Here is an example of developing or building tension and release in a scene.  This example is from Shadow of Darkness an Ancient Light novel.  Sveta is slowly discovering who she was and is.  She seems to be a person of strong control and growing into one of great power.  She has her own problems like anyone else.  The problem with problems in people with great responsibilities is that they can blow out of control in proportion to the importance of an event.

 

Here we have the typical problem for translators.  When a term or a euphemism isn’t fully understood and the response or translation is incorrect.  I’ve used this before, but usually Sveta is the one correcting.  Here we see a difference and a different side of Sveta.          

 

Here is the scene:        

 

        Pleasantly, Andrei Zhdanov drank himself to death in August, and the still warm days of September 1948 allowed easy access and travel for their Chinese visitors.  As a result of Zhdanov’s death, some pressure came off the Jewish Anti-Fascist Committee, but Sveta knew it was only a short reprieve.  Now Beria was under pressure from Stalin concerning the issue and had taken over where Zhdanov began.  Beria intended to reinvigorate the charges against the Jewish Committee Members under false allegations of Zionism and Cosmopolitanism.  Beria already consolidated power and planned to remove any obstacle Zhdanov’s associates and interference might have provided.  Due to changes in the inner Party structure, Nikita Khrushchev was also supposed to attend this party.  Nikita Khrushchev was the communist head of the Ukraine.  He was thought to be increasing in influence.

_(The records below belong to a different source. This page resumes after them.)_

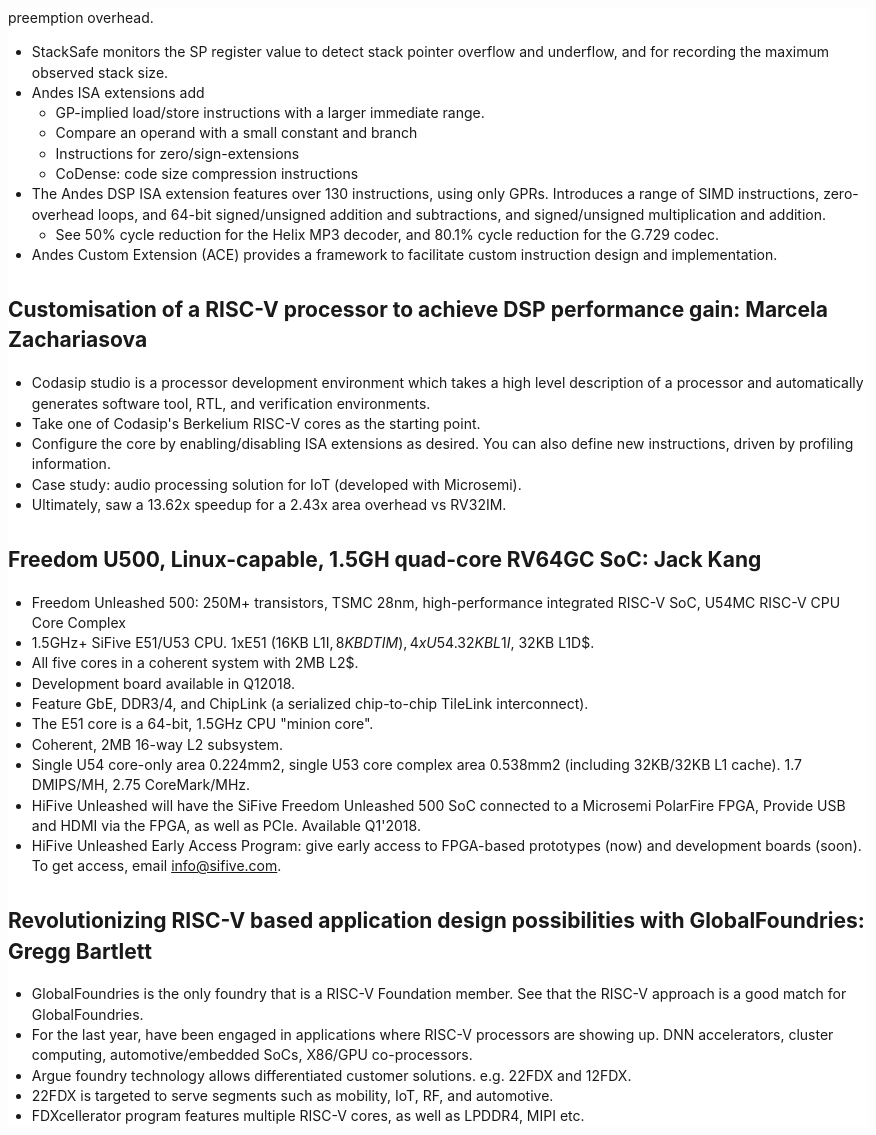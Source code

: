 preemption overhead.
* StackSafe monitors the SP register value to detect stack pointer overflow 
and underflow, and for recording the maximum observed stack size.
* Andes ISA extensions add
  * GP-implied load/store instructions with a larger immediate range.
  * Compare an operand with a small constant and branch
  * Instructions for zero/sign-extensions
  * CoDense: code size compression instructions
* The Andes DSP ISA extension features over 130 instructions, using only GPRs.
Introduces a range of SIMD instructions, zero-overhead loops, and 64-bit 
signed/unsigned addition and subtractions, and signed/unsigned multiplication 
and addition.
  * See 50% cycle reduction for the Helix MP3 decoder, and 80.1% cycle 
  reduction for the G.729 codec.
* Andes Custom Extension (ACE) provides a framework to facilitate custom 
instruction design and implementation.

## Customisation of a RISC-V processor to achieve DSP performance gain: Marcela Zachariasova
* Codasip studio is a processor development environment which takes a high 
level description of a processor and automatically generates software tool, 
RTL, and verification environments.
* Take one of Codasip's Berkelium RISC-V cores as the starting point.
* Configure the core by enabling/disabling ISA extensions as desired. You can 
also define new instructions, driven by profiling information.
* Case study: audio processing solution for IoT (developed with Microsemi).
* Ultimately, saw a 13.62x speedup for a 2.43x area overhead vs RV32IM.

## Freedom U500, Linux-capable, 1.5GH quad-core RV64GC SoC: Jack Kang
* Freedom Unleashed 500: 250M+ transistors, TSMC 28nm, high-performance 
integrated RISC-V SoC, U54MC RISC-V CPU Core Complex
* 1.5GHz+ SiFive E51/U53 CPU. 1xE51 (16KB L1I$, 8KB DTIM), 4 x U54. 32KB L1I$, 
32KB L1D$.
* All five cores in a coherent system with 2MB L2$.
* Development board available in Q12018.
* Feature GbE, DDR3/4, and ChipLink (a serialized chip-to-chip TileLink 
interconnect).
* The E51 core is a 64-bit, 1.5GHz CPU "minion core".
* Coherent, 2MB 16-way L2 subsystem.
* Single U54 core-only area 0.224mm2, single U53 core complex area 0.538mm2 
(including 32KB/32KB L1 cache). 1.7 DMIPS/MH, 2.75 CoreMark/MHz.
* HiFive Unleashed will have the SiFive Freedom Unleashed 500 SoC connected to 
a Microsemi PolarFire FPGA, Provide USB and HDMI via the FPGA, as well as 
PCIe. Available Q1'2018.
* HiFive Unleashed Early Access Program: give early access to FPGA-based 
prototypes (now) and development boards (soon). To get access, email 
info@sifive.com.

## Revolutionizing RISC-V based application design possibilities with GlobalFoundries: Gregg Bartlett
* GlobalFoundries is the only foundry that is a RISC-V Foundation member. See 
that the RISC-V approach is a good match for GlobalFoundries.
* For the last year, have been engaged in applications where RISC-V processors 
are showing up. DNN accelerators, cluster computing, automotive/embedded SoCs, 
X86/GPU co-processors.
* Argue foundry technology allows differentiated customer solutions. e.g.
22FDX and 12FDX.
* 22FDX is targeted to serve segments such as mobility, IoT, RF, and 
automotive.
* FDXcellerator program features multiple RISC-V cores, as well as LPDDR4, 
MIPI etc.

        Sveta took Marya with her.  After they arrived, she sent her motorcar back for Aleksandr at the university.  When Stalin made his appearance, Sveta came immediately to his side.  He smiled at her, “Good evening, Little Ptitsa.  We have Chinese guests tonight.  I’m not sure you will be able to help us.”

        “Don’t worry Comrade Stalin, I have made arrangements.”

        “Very good.  Now my Little Ptitsa, I want you to meet Comrade Khrushchev.  Comrade, this is Svetlana Evgenyevna Kopylova.  She is my Little Ptitsa—perhaps the best translator and representative we have.”  Stalin looked meaningfully at Khrushchev.

        Nikita Khrushchev seemed indifferent.  He was an ugly man with large features and a bald head.  His very appearance gave the impression of brashness and stubbornness.   He stepped up to Sveta, “Very nice to meet you Comrade Kopylova.”

        Sveta smiled.  Nothing seemed to make an impression on the man.  Out of the corner of her eye, Sveta saw Marya direct Aleksandr toward her.  When Aleksandr stepped up beside her, Sveta turned back to Stalin and Khrushchev, “Comrades, this is Associate Professor Aleksandr Nikolayevich Diakonov from the University of Moscow.  He will help us with our Chinese friends.”

        Stalin smiled at the professor.  Khrushchev only scowled.

        When the leaders turned away, in Chinese, Aleksandr whispered to her, “I made a good impression?”

        Sveta returned in the same language, “A smile from Stalin is as good as life.  About Khrushchev, I don’t know.”

        They did not have long to speak, the Chinese delegation moved toward their position.  Liu Shaoqi was long-faced with a large nose.  His hair was swept back from his forehead.   Stalin and Liu Shaoqi shared pleasantries, and Sveta translated for them.  When Sveta began to speak, Liu Shaoqi stared in surprise.  Stalin also raised his brow.  After a few moments, Liu Shaoqi pointed at Sveta, “Who is this?”

        Stalin smiled, “My Little Ptitsa, Svetlana Evgenyevna Kopylova.”

        “She speaks Chinese with great skill.  Was she born in China?”

        Stalin laughed, “Our language education, which Svetlana Evgenyevna directs, is the reason for her skill.”

        Liu’s brow raised, “Surely, a very well developed program.”

        The conversation continued without anymore references to Sveta, and the party moved to dinner.  At dinner, Sveta sat across from the Soviet leaders and the Chinese delegation.  Aleksandr sat next to her.  His gaze assured Sveta of her careful mastery of the language.  The Chinese contingent seemed equally pleased.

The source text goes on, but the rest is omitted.